You are viewing a plain text version of this content. The canonical link for it is here.
Posted to user@spark.apache.org by "second_comet@yahoo.com.INVALID" <se...@yahoo.com.INVALID> on 2022/10/20 08:31:44 UTC

pyspark connect to spark thrift server port

Currently my pyspark code able to connect to hive metastore at port 9083. However using this approach i can't put in-place any security mechanism like LDAP and sql authentication control. Is there anyway to connect from pyspark to spark thrift server on port 10000 without exposing hive metastore url to the pyspark ? I would like to authenticate the user before allow to execute spark sql, and user should only allow to query from databases,tables that they have the access.



Thank you,comet

Re: pyspark connect to spark thrift server port

Posted by Artemis User <ar...@dtechspace.com>.
I guess there are some confusions here between the metastore and the 
actual Hive database.  Spark (as well as Apache Hive) requires two 
databases for Hive DB operations.  Metastore is used for storing 
metadata only (e.g., schema info), whereas the actual Hive database, 
accessible through Thrift server, is used for applications.  The reason 
why Hive needs its metadata stored separately as a server is because for 
distributed database operations.

My previous message referred to how to secure the metastore database, 
not the actual Hive tables.  Looks like you are looking for how to 
secure access to Hive not metastore (metastore isn't used by general 
users), and your current configuration wasn't set up with the right user 
access control.  Hive actually supports role-based access model just 
like other RDBMS.  You may refer to the Hive admin guide for more 
details 
(https://cwiki.apache.org/confluence/display/Hive/SQL+Standard+Based+Hive+Authorization). 
You can use beeline or SQL scripts via beeline to set user privileges 
and roles.

On 10/21/22 1:27 AM, second_comet@yahoo.com.INVALID wrote:
>
> Hello Artemis,
>    Understand, if i gave hive metastore uri to anyone to connect using 
> pyspark. the port 9083 is open for anyone without authentication 
> feature.

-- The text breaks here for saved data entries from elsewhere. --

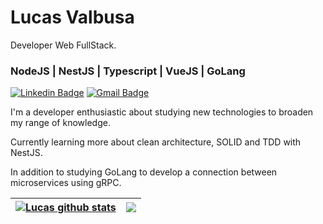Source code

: # Lucas Valbusa

Developer Web FullStack.

### NodeJS | NestJS | Typescript | VueJS | GoLang

[![Linkedin Badge](https://img.shields.io/badge/-Lucas%20Valbusa-6633cc?style=flat-square&logo=Linkedin&logoColor=white&link=https://www.linkedin.com/in/lucas-valbusa/)](https://www.linkedin.com/in/lucas-valbusa/) 
[![Gmail Badge](https://img.shields.io/badge/-lucasvalbusagit@gmail.com-6633cc?style=flat-square&logo=Gmail&logoColor=white&link=mailto:lucasvalbusagit@gmail.com)](mailto:lucasvalbusagit@gmail.com)

I'm a developer enthusiastic about studying new technologies to broaden my range of knowledge.

Currently learning more about clean architecture, SOLID and TDD with NestJS.

In addition to studying GoLang to develop a connection between microservices using gRPC.

| <a href="https://github.com/anuraghazra/github-readme-stats"><img align="center" src="https://github-readme-stats.vercel.app/api?username=LucasValbusaa&show_icons=false&include_all_commits=true&theme=dark&hide_border=true&count_private=true&hide=prs,issues" alt="Lucas github stats" /></a> | <a href="https://github.com/anuraghazra/github-readme-stats"><img align="center" src="https://github-readme-stats.vercel.app/api/top-langs/?username=LucasValbusaa&layout=compact&theme=dark&hide_border=true&langs_count=20" /></a> |
| ------------- | ------------- |
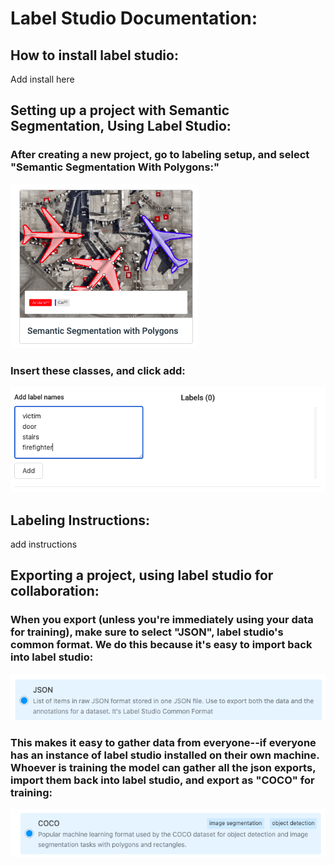 # Label Studio Documentation:

## How to install label studio:


Add install here



## Setting up a project with Semantic Segmentation, Using Label Studio:

### After creating a new project, go to labeling setup, and select "Semantic Segmentation With Polygons:"


<img src="/assets/polygon_image.png" alt="Alt text" title="Optional title">



### Insert these classes, and click add:

<img src="/assets/add_classes_image.png" alt="Alt text" title="Optional title">


## Labeling Instructions:

add instructions


## Exporting a project, using label studio for collaboration:

### When you export (unless you're immediately using your data for training), make sure to select "JSON", label studio's common format. We do this because it's easy to import back into label studio:

<img src="/assets/export_json_image.png" alt="Alt text" title="Optional title">


### This makes it easy to gather data from everyone--if everyone has an instance of label studio installed on their own machine. Whoever is training the model can gather all the json exports, import them back into label studio, and export as "COCO" for training:

<img src="/assets/export_coco_image.png" alt="Alt text" title="Optional title">
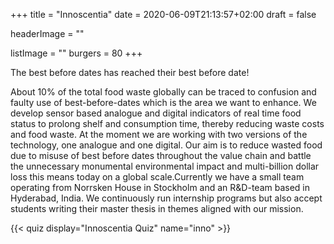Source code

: +++
title = "Innoscentia"
date = 2020-06-09T21:13:57+02:00
draft = false

headerImage = ""

listImage = ""
burgers = 80
+++

The best before dates has reached their best before date!

About 10% of the total food waste globally can be traced to confusion and faulty use of
best-before-dates which is the area we want to enhance. We develop sensor based analogue
and digital indicators of real time food status to prolong shelf and consumption time,
thereby reducing waste costs and food waste. At the moment we are working with two
versions of the technology, one analogue and one digital. Our aim is to reduce wasted
food due to misuse of best before dates throughout the value chain and battle the
unnecessary monumental environmental impact and multi-billion dollar loss this means
today on a global scale.Currently we have a small team operating from Norrsken House in
Stockholm and an R&D-team based in Hyderabad, India. We continuously run internship programs
but also accept students writing their master thesis in themes aligned with our mission.

{{< quiz display="Innoscentia Quiz" name="inno" >}}
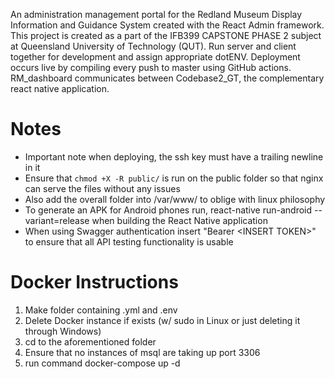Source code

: An administration management portal for the Redland Museum Display Information and Guidance System created with the React Admin framework. This project is created as a part of the IFB399 CAPSTONE PHASE 2 subject at Queensland University of Technology (QUT). 
Run server and client together for development and assign appropriate dotENV. Deployment occurs live by compiling every push to master using GitHub actions. RM_dashboard communicates between Codebase2_GT, the complementary react native application. 

# Notes
* Important note when deploying, the ssh key must have a trailing newline in it 
* Ensure that `chmod +X -R public/` is run on the public folder so that nginx can serve the files without any issues
* Also add the overall folder into /var/www/ to oblige with linux philosophy
* To generate an APK for Android phones run, react-native run-android --variant=release when building the React Native application
* When using Swagger authentication insert "Bearer <INSERT TOKEN\>" to ensure that all API testing functionality is usable 

# Docker Instructions
1. Make folder containing .yml and .env
2. Delete Docker instance if exists (w/ sudo in Linux or just deleting it through Windows)
3. cd to the aforementioned folder 
4. Ensure that no instances of msql are taking up port 3306
5. run command docker-compose up -d
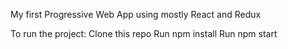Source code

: My first Progressive Web App using mostly React and Redux

To run the project:
Clone this repo
Run npm install
Run npm start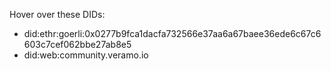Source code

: Hover over these DIDs:

- did:ethr:goerli:0x0277b9fca1dacfa732566e37aa6a67baee36ede6c67c6603c7cef062bbe27ab8e5
- did:web:community.veramo.io
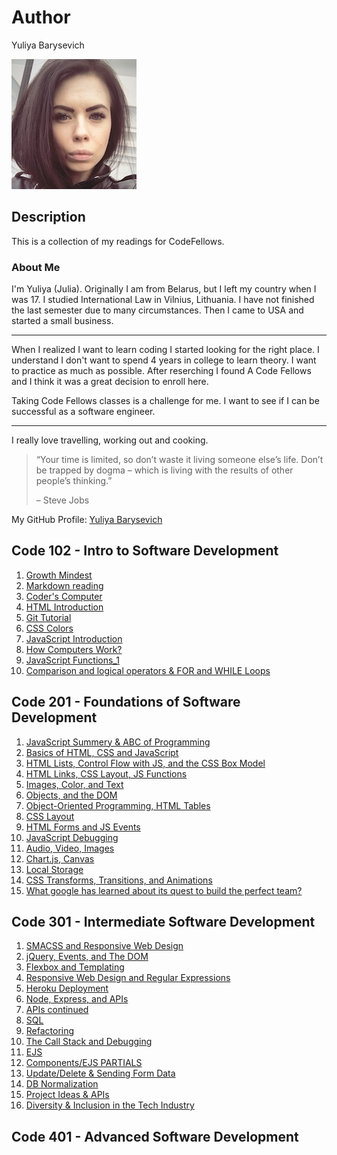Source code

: # Author
Yuliya Barysevich

![My picture](me.jpg)

## Description
This is a collection of my readings for CodeFellows.

### About Me
I'm Yuliya (Julia). Originally I am from Belarus, but I left my country when I was 17. I studied International Law in Vilnius, Lithuania. I have not finished the last semester due to many circumstances. Then I came to USA and started a small business.

__________________________________________________________________________________________________
When I realized I want to learn coding I started looking for the right place. I understand I don't want to spend 4 years in college to learn theory. I want to practice as much as possible. After reserching I found A Code Fellows and I think it was a great decision to enroll here.

Taking Code Fellows classes is a challenge for me. I want to see if I can be successful as a software engineer.  

____________________________________________________________________________________________________


I really love travelling, working out and cooking.  

>“Your time is limited, so don’t waste it living someone else’s life. Don’t be trapped by dogma – which is living with the results of other people’s thinking.” 
>
>– Steve Jobs



My GitHub Profile: [Yuliya Barysevich](https://github.com/YuliyaBarysevich)


## Code 102 - Intro to Software Development

1. [Growth Mindest](102_notes/growth_mindest.md)
2. [Markdown reading](102_notes/markdown_day1.md)
3. [Coder's Computer](102_notes/coders_computer.md)
4. [HTML Introduction](102_notes/html_intro.md)
5. [Git Tutorial](102_notes/git_tutorial.md)
6. [CSS Colors](102_notes/css_colors.md)
7. [JavaScript Introduction](102_notes/js_intro.md)
8. [How Computers Work?](102_notes/computer_theory.md)
9. [JavaScript Functions_1](102_notes/js_intro2.md)
10. [Comparison and logical operators & FOR and WHILE Loops](102_notes/js_intro3.md)

## Code 201 - Foundations of Software Development

1. [JavaScript Summery & ABC of Programming](201_notes/class-01.md)
2. [Basics of HTML, CSS and JavaScript](201_notes/class-02.md)
3. [HTML Lists, Control Flow with JS, and the CSS Box Model](201_notes/class-03.md)
4. [HTML Links, CSS Layout, JS Functions](201_notes/class-04.md)
5. [Images, Color, and Text](201_notes/class-05.md)
6. [Objects, and the DOM](201_notes/class-06.md)
7. [Object-Oriented Programming, HTML Tables](201_notes/class-07.md)
8. [CSS Layout](201_notes/class-08.md)
9. [HTML Forms and JS Events](201_notes/class-09.md)
10. [JavaScript Debugging](201_notes/class-10.md)
11. [Audio, Video, Images](201_notes/class-11.md)
12. [Chart.js, Canvas](201_notes/class-12.md)
13. [Local Storage](201_notes/class-13.md)
14. [CSS Transforms, Transitions, and Animations](201_notes/class-14a.md)
15. [What google has learned about its quest to build the perfect team?](201_notes/class-14b.md)

## Code 301 - Intermediate Software Development
1. [SMACSS and Responsive Web Design](301_notes/class-01.md)
2. [jQuery, Events, and The DOM](301_notes/class-02.md)
3. [Flexbox and Templating](301_notes/class-03.md)
4. [Responsive Web Design and Regular Expressions](301_notes/class-04.md)
5. [Heroku Deployment](301_notes/class-05.md)
6. [Node, Express, and APIs](301_notes/class-06.md)
7. [APIs continued](301_notes/class-07.md)
8. [SQL](301_notes/class-08.md)
9. [Refactoring](301_notes/class-09.md)
10. [The Call Stack and Debugging](301_notes/class-10.md)
11. [EJS](301_notes/class-11.md)
12. [Components/EJS PARTIALS](301_notes/class-12.md)
13. [Update/Delete & Sending Form Data](301_notes/class-13.md)
14. [DB Normalization](301_notes/class-14a.md)
15. [Project Ideas & APIs](301_notes/class-14b.md)
16. [Diversity & Inclusion in the Tech Industry](301_notes/class-15.md)

## Code 401 - Advanced Software Development



 
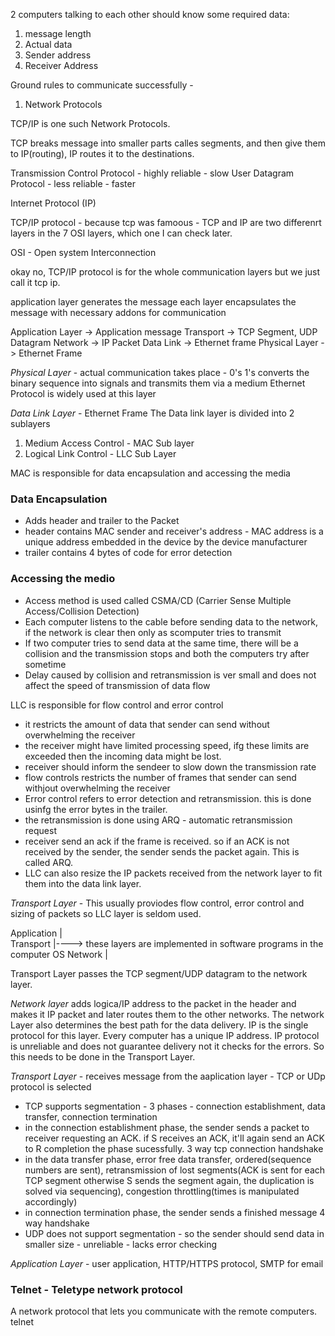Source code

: 2 computers talking to each other should know some required data:
1. message length
2. Actual data
3. Sender address
4. Receiver Address

Ground rules to communicate successfully -
1. Network Protocols

TCP/IP is one such Network Protocols.

TCP breaks message into smaller parts calles segments, and then give them to IP(routing), IP routes it to the destinations.

Transmission Control Protocol - highly reliable - slow
User Datagram Protocol - less reliable - faster

Internet Protocol (IP)

TCP/IP protocol - because tcp was famoous - TCP and IP are two differenrt layers in the 7 OSI layers, which one I can check later.


OSI - Open system Interconnection


okay no, TCP/IP protocol is for the whole communication layers but we just call it tcp ip.


application layer generates the message
each layer encapsulates the message with necessary addons for communication

Application Layer -> Application message
Transport -> TCP Segment, UDP Datagram
Network -> IP Packet
Data Link -> Ethernet frame
Physical Layer  -> Ethernet Frame


*Physical Layer* - actual communication takes place - 0's 1's
converts the binary sequence into signals and transmits them via a medium
Ethernet Protocol is widely used at this layer


*Data Link Layer* - Ethernet Frame 
The Data link layer is divided into 2 sublayers 
1. Medium Access Control - MAC Sub layer
2. Logical Link Control - LLC Sub Layer

MAC is responsible for data encapsulation and accessing the media

### Data Encapsulation
- Adds header and trailer to the Packet 
- header contains MAC sender and receiver's address - MAC address is a unique address embedded in the device by the device manufacturer 
- trailer contains 4 bytes of code for error detection

### Accessing the medio
- Access method is used called CSMA/CD (Carrier Sense Multiple Access/Collision Detection)
- Each computer listens to the cable before sending data to the network, if the network is clear then only as scomputer tries to transmit
- If two computer tries to send data at the same time, there will be a collision and the transmission stops and both the computers try after sometime
- Delay caused by collision and retransmission is ver small and does not affect the speed of transmission of data flow

LLC is responsible for flow control and error control
- it restricts the amount of data that sender can send without overwhelming the receiver
- the receiver might have limited processing speed, ifg these limits are exceeded then the incoming data might be lost.
- receiver should inform the sendeer to slow down the transmission rate 
- flow controls restricts the number of frames that sender can send withjout overwhelming the receiver
- Error control refers to error detection and retransmission. this is done usinfg the error bytes in the trailer.
- the retransmission is done using ARQ - automatic retransmission request
- receiver send an ack if the frame is received. so if an ACK is not received by the sender, the sender sends the packet again. This is called ARQ.
- LLC can also resize the IP packets received from the network layer to fit them into the data link layer.

*Transport Layer* - This usually proviodes flow control, error control and sizing of packets so LLC layer is seldom used.


Application |  
Transport   |----> these layers are implemented in software programs in the computer OS 
Network     |

Transport Layer passes the TCP segment/UDP datagram to the network layer.

*Network layer* adds logica/IP address to the packet in the header and makes it IP packet and later routes them to the other networks.
The network Layer also determines the best path for the data delivery.
IP is the single protocol for this layer. Every computer has a unique IP address. 
IP protocol is unreliable and does not guarantee delivery not it checks for the errors. So this needs to be done in the Transport Layer.

*Transport Layer* - receives message from the aaplication layer - TCP or UDp protocol is selected
- TCP supports segmentation - 3 phases - connection establishment, data transfer, connection termination
- in the connection establishment phase, the sender sends a packet to receiver requesting an ACK. if S receives an ACK, it'll again send an ACK to R completion the phase sucessfully. 3 way tcp connection handshake
- in the data transfer phase, error free data transfer, ordered(sequence numbers are sent), retransmission of lost segments(ACK is sent for each TCP segment otherwise S sends the segment again, the duplication is solved via sequencing), congestion throttling(times is manipulated accordingly)
- in connection termination phase, the sender sends a finished message 4 way handshake 
- UDP does not support segmentation - so the sender should send data in smaller size - unreliable - lacks error checking 

*Application Layer* - user application, HTTP/HTTPS protocol, SMTP for email




### Telnet - Teletype network protocol
A network protocol that lets you communicate with the remote computers. telnet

The only way pyspark able to connect to hive is through 9083 
> and not through port 10000.
> On Friday, October 21, 2022 at 04:06:38 AM GMT+8, Artemis User 
> <ar...@dtechspace.com> wrote:
>
>
> By default, Spark uses Apache Derby (running in embedded mode with 
> store content defined in local files) for hosting the Hive metastore.  
> You can externalize the metastore on a JDBC-compliant database (e.g., 
> PostgreSQL) and use the database authentication provided by the 
> database.  The JDBC configuration shall be defined in a hive-site.xml 
> file in the Spark conf directory.  Please see the metastore admin 
> guide for more details, including an init script for setting up your 
> metastore 
> (https://cwiki.apache.org/confluence/display/Hive/AdminManual+Metastore+3.0+Administration 
> <https://cwiki.apache.org/confluence/display/Hive/AdminManual+Metastore+3.0+Administration>). 
>
>
> On 10/20/22 4:31 AM, second_comet@yahoo.com.INVALID 
> <ma...@yahoo.com.INVALID> wrote:
> Currently my pyspark code able to connect to hive metastore at port 
> 9083. However using this approach i can't put in-place any security 
> mechanism like LDAP and sql authentication control. Is there anyway to 
> connect from pyspark to spark thrift server on port 10000 without 
> exposing hive metastore url to the pyspark ? I would like to 
> authenticate the user before allow to execute spark sql, and user 
> should only allow to query from databases,tables that they have the 
> access.
>
>
>
> Thank you,
> comet
>

Re: pyspark connect to spark thrift server port

Posted by "second_comet@yahoo.com.INVALID" <se...@yahoo.com.INVALID>.
 
Hello Artemis,   Understand, if i gave hive metastore uri to anyone to connect using pyspark. the port 9083 is open for anyone without authentication feature. The only way pyspark able to connect to hive is through 9083 and not through port 10000. 
    On Friday, October 21, 2022 at 04:06:38 AM GMT+8, Artemis User <ar...@dtechspace.com> wrote:  
 
  By default, Spark uses Apache Derby (running in embedded mode with store content defined in local files) for hosting the Hive metastore.  You can externalize the metastore on a JDBC-compliant database (e.g., PostgreSQL) and use the database authentication provided by the database.  The JDBC configuration shall be defined in a hive-site.xml file in the Spark conf directory.  Please see the metastore admin guide for more details, including an init script for setting up your metastore(https://cwiki.apache.org/confluence/display/Hive/AdminManual+Metastore+3.0+Administration). 
 
 On 10/20/22 4:31 AM, second_comet@yahoo.com.INVALID wrote:
  
 
 Currently my pyspark code able to connect to hive metastore at port 9083. However using this approach i can't put in-place any security mechanism like LDAP and sql authentication control. Is there anyway to connect from pyspark to spark thrift server on port 10000 without exposing hive metastore url to the pyspark ? I would like to authenticate the user before allow to execute spark sql, and user should only allow to query from databases,tables that they have the access.
  
  
  
  Thank you, comet
   
   

Re: pyspark connect to spark thrift server port

Posted by Artemis User <ar...@dtechspace.com>.
By default, Spark uses Apache Derby (running in embedded mode with store 
content defined in local files) for hosting the Hive metastore.  You can 
externalize the metastore on a JDBC-compliant database (e.g., 
PostgreSQL) and use the database authentication provided by the 
database.  The JDBC configuration shall be defined in a hive-site.xml 
file in the Spark conf directory.  Please see the metastore admin guide 
for more details, including an init script for setting up your metastore 
(https://cwiki.apache.org/confluence/display/Hive/AdminManual+Metastore+3.0+Administration). 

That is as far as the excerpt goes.